Anteroseptal Myocardial Infarction

Book
In: StatPearls [Internet]. Treasure Island (FL): StatPearls Publishing; 2024 Jan.
.

Excerpt

Anteroseptal myocardial infarction (ASMI) is a historical nomenclature based on electrocardiographic (EKG) findings. EKG findings of Q waves or ST changes in the precordial leads V1-V2 define the presentation of anteroseptal myocardial infarction. The patients who had an MI with EKG changes in V1-V2 or to V3 or V4, the autopsy report found out that the infarction involved the majority of the basal anterior septum. This nomenclature was in use until recently. Based on more recent studies using echocardiography and cardiac magnetic resonance imaging in the MI patients with ECG changes on V1, V2, there is rarely involvement of the basal anterior septum, but rather apical and anteroapical myocardial segments are most likely involved.

The term anteroseptal is based on autopsy data. Multiple attempts have tried to differentiate the myocardial segments based on different imaging modalities. Echocardiogram segments myocardium into 16 segments while single-photon emission computed tomography myocardial perfusion imaging (SPECT-MPI) uses a 17-segment model. The 17 segment model is based on the long-axis of the heart from base to apex and short-axis through 360 degrees circumferential location dividing a circle into six 60 degrees segments into basal and mid locations, and 90 degrees segment in the apical location, dividing the heart into a total of 17 segments, a model which seems to be in more agreement to the autopsy studies.

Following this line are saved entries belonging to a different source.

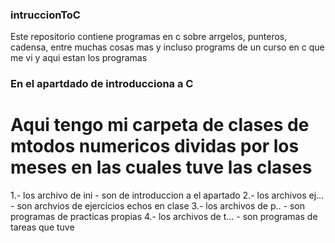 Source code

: ### intruccionToC
Este repositorio contiene programas en c sobre arrgelos, punteros, cadensa, entre muchas cosas mas 
y incluso programs de un curso en c que me vi y aqui estan los programas


### En el apartdado de introducciona a C
# Aqui tengo mi carpeta de clases de mtodos numericos dividas por los meses en las cuales tuve las clases
1.- los archivo de ini - son de introduccion a el apartado
2.- los archivos ej... - son archvios de ejercicios echos en clase
3.- los archivos de p.. - son programas de practicas propias 
4.- los archivos de t... - son programas de tareas que tuve

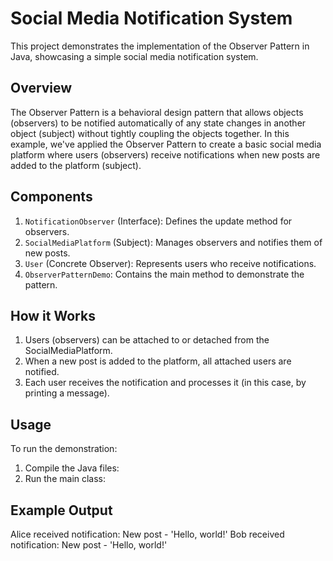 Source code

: # Social Media Notification System

This project demonstrates the implementation of the Observer Pattern in Java, showcasing a simple social media notification system.

## Overview

The Observer Pattern is a behavioral design pattern that allows objects (observers) to be notified automatically of any state changes in another object (subject) without tightly coupling the objects together. In this example, we've applied the Observer Pattern to create a basic social media platform where users (observers) receive notifications when new posts are added to the platform (subject).

## Components

1. `NotificationObserver` (Interface): Defines the update method for observers.
2. `SocialMediaPlatform` (Subject): Manages observers and notifies them of new posts.
3. `User` (Concrete Observer): Represents users who receive notifications.
4. `ObserverPatternDemo`: Contains the main method to demonstrate the pattern.

## How it Works

1. Users (observers) can be attached to or detached from the SocialMediaPlatform.
2. When a new post is added to the platform, all attached users are notified.
3. Each user receives the notification and processes it (in this case, by printing a message).

## Usage

To run the demonstration:

1. Compile the Java files:
2. Run the main class:

## Example Output
Alice received notification: New post - 'Hello, world!'
Bob received notification: New post - 'Hello, world!' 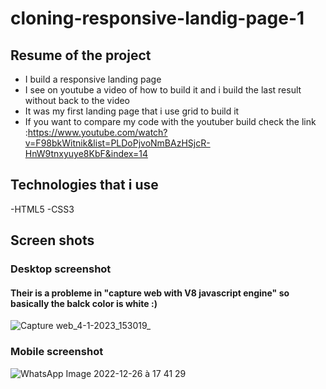 # cloning-responsive-landig-page-1
## Resume of the project
- I build a responsive landing page 
- I see on youtube a video of how to build it and i build the last result without back to the video
- It was my first landing page that i use grid to build it
- If you want to compare my code with the youtuber build check the link :https://www.youtube.com/watch?v=F98bkWitnik&list=PLDoPjvoNmBAzHSjcR-HnW9tnxyuye8KbF&index=14
## Technologies that i use
-HTML5
-CSS3
## Screen shots
### Desktop screenshot
#### Their is a probleme in "capture web with V8 javascript engine" so basically the balck color is white :) 
![Capture web_4-1-2023_153019_](https://user-images.githubusercontent.com/100240279/210578420-3f650259-7f25-403e-a09c-6d71e5629f98.jpeg)
### Mobile screenshot
![WhatsApp Image 2022-12-26 à 17 41 29](https://user-images.githubusercontent.com/100240279/210578695-21433fea-e020-4eea-bb6b-e08c6e7d1205.jpg)
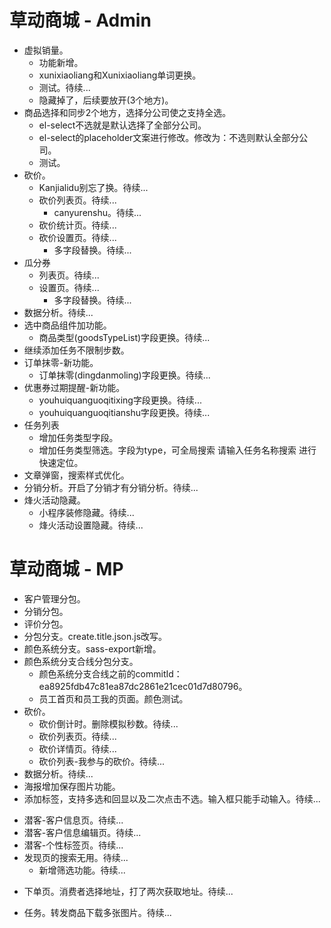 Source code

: # 草动商城 - Admin
* 虚拟销量。
  - 功能新增。
  - xunixiaoliang和Xunixiaoliang单词更换。
  - 测试。待续...
  - 隐藏掉了，后续要放开(3个地方)。
* 商品选择和同步2个地方，选择分公司使之支持全选。
  - el-select不选就是默认选择了全部分公司。
  - el-select的placeholder文案进行修改。修改为：不选则默认全部分公司。
  - 测试。
* 砍价。
    - Kanjialidu别忘了换。待续...
    - 砍价列表页。待续...
        - canyurenshu。待续...
    - 砍价统计页。待续...
    - 砍价设置页。待续...
        - 多字段替换。待续...
* 瓜分券
    - 列表页。待续...
    - 设置页。待续...
        - 多字段替换。待续...
* 数据分析。待续...
* 选中商品组件加功能。
  - 商品类型(goodsTypeList)字段更换。待续...
* 继续添加任务不限制步数。
* 订单抹零-新功能。
  - 订单抹零(dingdanmoling)字段更换。待续...
* 优惠券过期提醒-新功能。
  - youhuiquanguoqitixing字段更换。待续...
  - youhuiquanguoqitianshu字段更换。待续...
* 任务列表
    - 增加任务类型字段。
    - 增加任务类型筛选。字段为type，可全局搜索 请输入任务名称搜索 进行快速定位。
* 文章弹窗，搜索样式优化。
* 分销分析。开启了分销才有分销分析。待续...
* 烽火活动隐藏。
    - 小程序装修隐藏。待续...
    - 烽火活动设置隐藏。待续...

# 草动商城 - MP
* 客户管理分包。
* 分销分包。
* 评价分包。
* 分包分支。create.title.json.js改写。
* 颜色系统分支。sass-export新增。
* 颜色系统分支合线分包分支。
  - 颜色系统分支合线之前的commitId：ea8925fdb47c81ea87dc2861e21cec01d7d80796。
  - 员工首页和员工我的页面。颜色测试。
* 砍价。
    - 砍价倒计时。删除模拟秒数。待续...
    - 砍价列表页。待续...
    - 砍价详情页。待续...
    - 砍价列表-我参与的砍价。待续...
* 数据分析。待续...
* 海报增加保存图片功能。
* 添加标签，支持多选和回显以及二次点击不选。输入框只能手动输入。待续...
- 潜客-客户信息页。待续...
- 潜客-客户信息编辑页。待续...
- 潜客-个性标签页。待续...
- 发现页的搜索无用。待续...
    - 新增筛选功能。待续...
* 下单页。消费者选择地址，打了两次获取地址。待续...
- 任务。转发商品下载多张图片。待续...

The left ventricle divides into 17 segments:

  1. Basal anterior

  2. Basal anteroseptal

  3. Basal inferoseptal

  4. Basal inferior

  5. Basal inferolateral

  6. Basal anterolateral

  7. Mid anterior

  8. Mid anteroseptal

  9. Mid inferoseptal

  10. Mid inferior

  11. Mid inferolateral

  12. Mid anterolateral

  13. Apical anterior

  14. Apical septal

  15. Apical inferior

  16. Apical lateral

  17. Apex/apical cap

Anteroseptum includes basal anteroseptal, mid anteroseptal, and apical septal segments. Isolated anteroseptal infarction is very uncommon.

The coronary artery supplying these segments is most commonly the left anterior descending artery and its septal branches, however, anatomical variation is sometimes a possibility.